I use coconut/ palm kernel, palm, castor, olive or rice bran along with a butter or three. I also like sweet almond, safflower/sunflower and avocado oils but lately I've simplified my recipes a bit. 

For some reason I'm liking soaps with PKO better than those with coconut oil, I use no more than 20% of either these days. I'm going to try babassu sometime soon.
I always use castor oil at 5%
I don't like olive oil at more than 40%, well my skin doesn't. 
If I use sweet almond or safflower/sunflower or avocado, they are at 5-10% taken out of liquid oils.
I absolutely love my Shea, cocoa and mango butter(30% total butters) soaps but if I'm using only one butter I prefer cocoa butter at 10%. The lather just feels more luxurious compared to Shea butter only soaps.
All my oil percentages are in multiples of 5, it's just super simple for me that way.

I've bought hazelnut oil and apricot kernel oil which I'll probably only use in lotions and such.
Neem oil makes for one stinky but special soap.

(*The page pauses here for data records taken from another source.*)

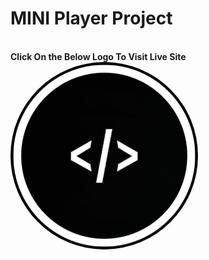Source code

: # MINI Player Project
<br>
<b> Click On the Below Logo To Visit Live Site</b>
<br>
<a href="https://coder-chitra.github.io/RandomMiniProject/">
    <img src="/my_logo.jpg" height="300px" style="border-radius:50%">
</a>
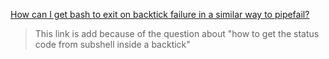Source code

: [How can I get bash to exit on backtick failure in a similar way to pipefail?](https://unix.stackexchange.com/questions/23026/how-can-i-get-bash-to-exit-on-backtick-failure-in-a-similar-way-to-pipefail)

> This link is add because of the question about "how to get the status code from subshell inside a backtick"

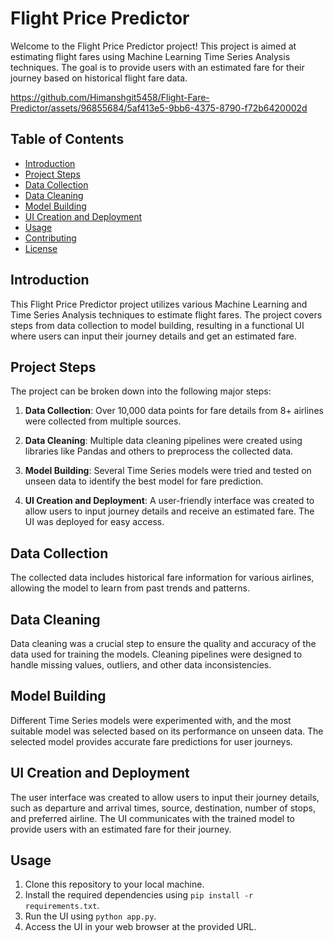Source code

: # Flight Price Predictor

Welcome to the Flight Price Predictor project! This project is aimed at estimating flight fares using Machine Learning Time Series Analysis techniques. The goal is to provide users with an estimated fare for their journey based on historical flight fare data.



https://github.com/Himanshgit5458/Flight-Fare-Predictor/assets/96855684/5af413e5-9bb6-4375-8790-f72b6420002d




## Table of Contents

- [Introduction](#introduction)
- [Project Steps](#project-steps)
- [Data Collection](#data-collection)
- [Data Cleaning](#data-cleaning)
- [Model Building](#model-building)
- [UI Creation and Deployment](#ui-creation-and-deployment)
- [Usage](#usage)
- [Contributing](#contributing)
- [License](#license)

## Introduction

This Flight Price Predictor project utilizes various Machine Learning and Time Series Analysis techniques to estimate flight fares. The project covers steps from data collection to model building, resulting in a functional UI where users can input their journey details and get an estimated fare.

## Project Steps

The project can be broken down into the following major steps:

1. **Data Collection**: Over 10,000 data points for fare details from 8+ airlines were collected from multiple sources.

2. **Data Cleaning**: Multiple data cleaning pipelines were created using libraries like Pandas and others to preprocess the collected data.

3. **Model Building**: Several Time Series models were tried and tested on unseen data to identify the best model for fare prediction.

4. **UI Creation and Deployment**: A user-friendly interface was created to allow users to input journey details and receive an estimated fare. The UI was deployed for easy access.

## Data Collection

The collected data includes historical fare information for various airlines, allowing the model to learn from past trends and patterns.

## Data Cleaning

Data cleaning was a crucial step to ensure the quality and accuracy of the data used for training the models. Cleaning pipelines were designed to handle missing values, outliers, and other data inconsistencies.

## Model Building

Different Time Series models were experimented with, and the most suitable model was selected based on its performance on unseen data. The selected model provides accurate fare predictions for user journeys.

## UI Creation and Deployment

The user interface was created to allow users to input their journey details, such as departure and arrival times, source, destination, number of stops, and preferred airline. The UI communicates with the trained model to provide users with an estimated fare for their journey.

## Usage

1. Clone this repository to your local machine.
2. Install the required dependencies using `pip install -r requirements.txt`.
3. Run the UI using `python app.py`.
4. Access the UI in your web browser at the provided URL.
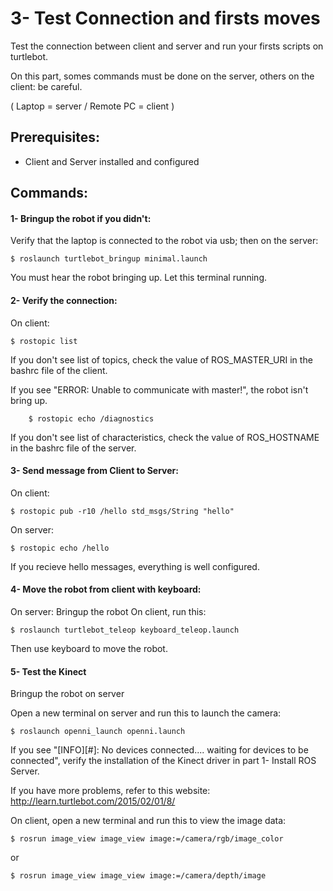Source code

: # 3- Test Connection and firsts moves

Test the connection between client and server and run your firsts scripts on turtlebot.

On this part, somes commands must be done on the server, others on the client: be careful.

( Laptop = server / Remote PC = client )

## Prerequisites:
- Client and Server installed and configured

## Commands:

#### 1- Bringup the robot if you didn't: 
Verify that the laptop is connected to the robot via usb; then on the server:

	$ roslaunch turtlebot_bringup minimal.launch
You must hear the robot bringing up.
Let this terminal running.

#### 2- Verify the connection:
On client:

	$ rostopic list
If you don't see list of topics, check the value of ROS_MASTER_URI in the bashrc file of the client.

If you see "ERROR: Unable to communicate with master!", the robot isn't bring up.

		$ rostopic echo /diagnostics
If you don't see list of characteristics, check the value of ROS_HOSTNAME in the bashrc file of the server.


#### 3- Send message from Client to Server:
On client:	

	$ rostopic pub -r10 /hello std_msgs/String "hello"
On server:

	$ rostopic echo /hello
If you recieve hello messages, everything is well configured.


#### 4- Move the robot from client with keyboard:
On server: Bringup the robot 
On client, run this: 

	$ roslaunch turtlebot_teleop keyboard_teleop.launch
Then use keyboard to move the robot.

#### 5- Test the Kinect
Bringup the robot on server

Open a new terminal on server and run this to launch the camera:	

	$ roslaunch openni_launch openni.launch
	
If you see "[INFO][#]: No devices connected.... waiting for devices to be connected", verify the installation of the Kinect driver in part 1- Install ROS Server.

If you have more problems, refer to this website: http://learn.turtlebot.com/2015/02/01/8/


On client, open a new terminal and run this to view the image data:

	$ rosrun image_view image_view image:=/camera/rgb/image_color
or

	$ rosrun image_view image_view image:=/camera/depth/image


	
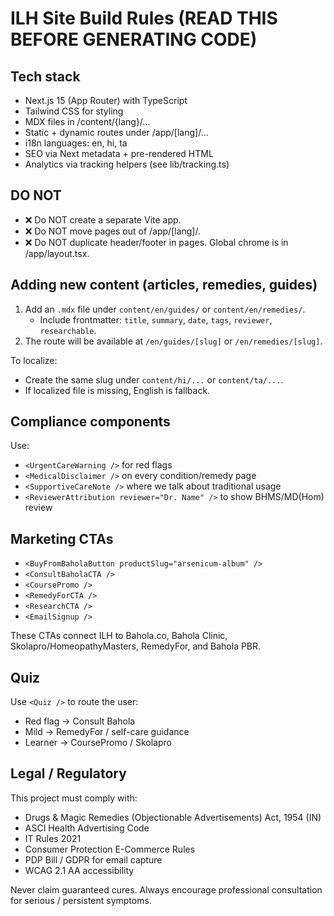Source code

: # ILH Site Build Rules (READ THIS BEFORE GENERATING CODE)

## Tech stack
- Next.js 15 (App Router) with TypeScript
- Tailwind CSS for styling
- MDX files in /content/{lang}/...
- Static + dynamic routes under /app/[lang]/...
- i18n languages: en, hi, ta
- SEO via Next metadata + pre-rendered HTML
- Analytics via tracking helpers (see lib/tracking.ts)

## DO NOT
- ❌ Do NOT create a separate Vite app.
- ❌ Do NOT move pages out of /app/[lang]/.
- ❌ Do NOT duplicate header/footer in pages. Global chrome is in /app/layout.tsx.

## Adding new content (articles, remedies, guides)
1. Add an `.mdx` file under `content/en/guides/` or `content/en/remedies/`.
   - Include frontmatter: `title`, `summary`, `date`, `tags`, `reviewer`, `researchable`.
2. The route will be available at `/en/guides/[slug]` or `/en/remedies/[slug]`.

To localize:
- Create the same slug under `content/hi/...` or `content/ta/...`.
- If localized file is missing, English is fallback.

## Compliance components
Use:
- `<UrgentCareWarning />` for red flags
- `<MedicalDisclaimer />` on every condition/remedy page
- `<SupportiveCareNote />` where we talk about traditional usage
- `<ReviewerAttribution reviewer="Dr. Name" />` to show BHMS/MD(Hom) review

## Marketing CTAs
- `<BuyFromBaholaButton productSlug="arsenicum-album" />`
- `<ConsultBaholaCTA />`
- `<CoursePromo />`
- `<RemedyForCTA />`
- `<ResearchCTA />`
- `<EmailSignup />`

These CTAs connect ILH to Bahola.co, Bahola Clinic, Skolapro/HomeopathyMasters, RemedyFor, and Bahola PBR.

## Quiz
Use `<Quiz />` to route the user:
- Red flag → Consult Bahola
- Mild → RemedyFor / self-care guidance
- Learner → CoursePromo / Skolapro

## Legal / Regulatory
This project must comply with:
- Drugs & Magic Remedies (Objectionable Advertisements) Act, 1954 (IN)
- ASCI Health Advertising Code
- IT Rules 2021
- Consumer Protection E-Commerce Rules
- PDP Bill / GDPR for email capture
- WCAG 2.1 AA accessibility

Never claim guaranteed cures. Always encourage professional consultation for serious / persistent symptoms.
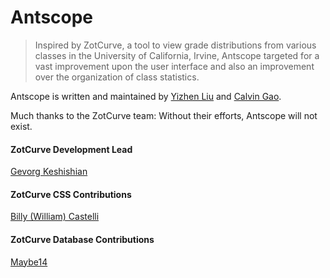 # Antscope
> Inspired by ZotCurve, a tool to view grade distributions from various classes in the University of California, Irvine, Antscope targeted for a vast improvement upon the user interface and also an improvement over the organization of class statistics.

Antscope is written and maintained by [Yizhen Liu](https://github.com/imliuyzh) and [Calvin Gao](https://github.com/calvin-gao).

Much thanks to the ZotCurve team: Without their efforts, Antscope will not exist.
#### ZotCurve Development Lead
[Gevorg Keshishian](https://github.com/keshishi)


#### ZotCurve CSS Contributions
[Billy (William) Castelli](https://github.com/billycastelli)


#### ZotCurve Database Contributions
[Maybe14](https://github.com/Maybe14)
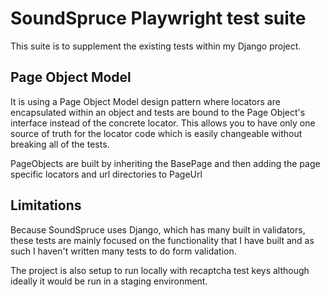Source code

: # SoundSpruce Playwright test suite
This suite is to supplement the existing tests within my Django project.
## Page Object Model
It is using a Page Object Model design pattern where locators are encapsulated within an object and tests are bound to the Page Object's interface instead of the concrete locator.
This allows you to have only one source of truth for the locator code which is easily changeable without breaking all of the tests.

PageObjects are built by inheriting the BasePage and then adding the page specific locators and url directories to PageUrl
## Limitations
Because SoundSpruce uses Django, which has many built in validators, these tests are mainly focused on the functionality that I have built and as such I haven't written many tests to do form validation.

The project is also setup to run locally with recaptcha test keys although ideally it would be run in a staging environment.
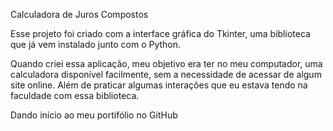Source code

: Calculadora de Juros Compostos

Esse projeto foi criado com a interface gráfica do Tkinter, uma biblioteca que já vem instalado junto com o Python.

Quando criei essa aplicação, meu objetivo era ter no meu computador, uma calculadora disponível facilmente, sem a necessidade de acessar de algum site online.
Além de praticar algumas interações que eu estava tendo na faculdade com essa biblioteca.

Dando início ao meu portifólio no GitHub

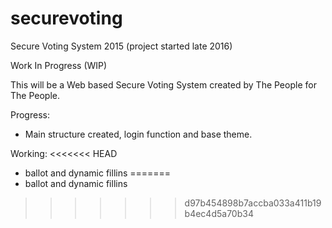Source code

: # securevoting
Secure Voting System 2015 (project started late 2016)

Work In Progress (WIP)

This will be a Web based Secure Voting System created by The People for The People.

Progress:
* Main structure created, login function and base theme.

Working:
<<<<<<< HEAD
* ballot and dynamic fillins
=======
* ballot and dynamic fillins 
>>>>>>> d97b454898b7accba033a411b19b4ec4d5a70b34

One other thing, not oil or butter but aloe juice is so good in soap when it comes to bubbles.

May be if and when I start selling, I'll give a simpler answer


----------



## cmzaha (Jan 24, 2017)

Gerry said:


> Oddly in Canada avocado is one of the cheaper oils.  NDA sells it for $112 in Canadian money for just over 40 pounds.  With the Canadian dollar in the tank right now, that's about $85 USD?  Not many avocado trees around here. Haha!
> 
> Just like I can get California fruit cheaper in Arizona than we can in California. Pulling out of NAFTA may really hurt. It is true that most of our Avocado comes out of Mexico


----------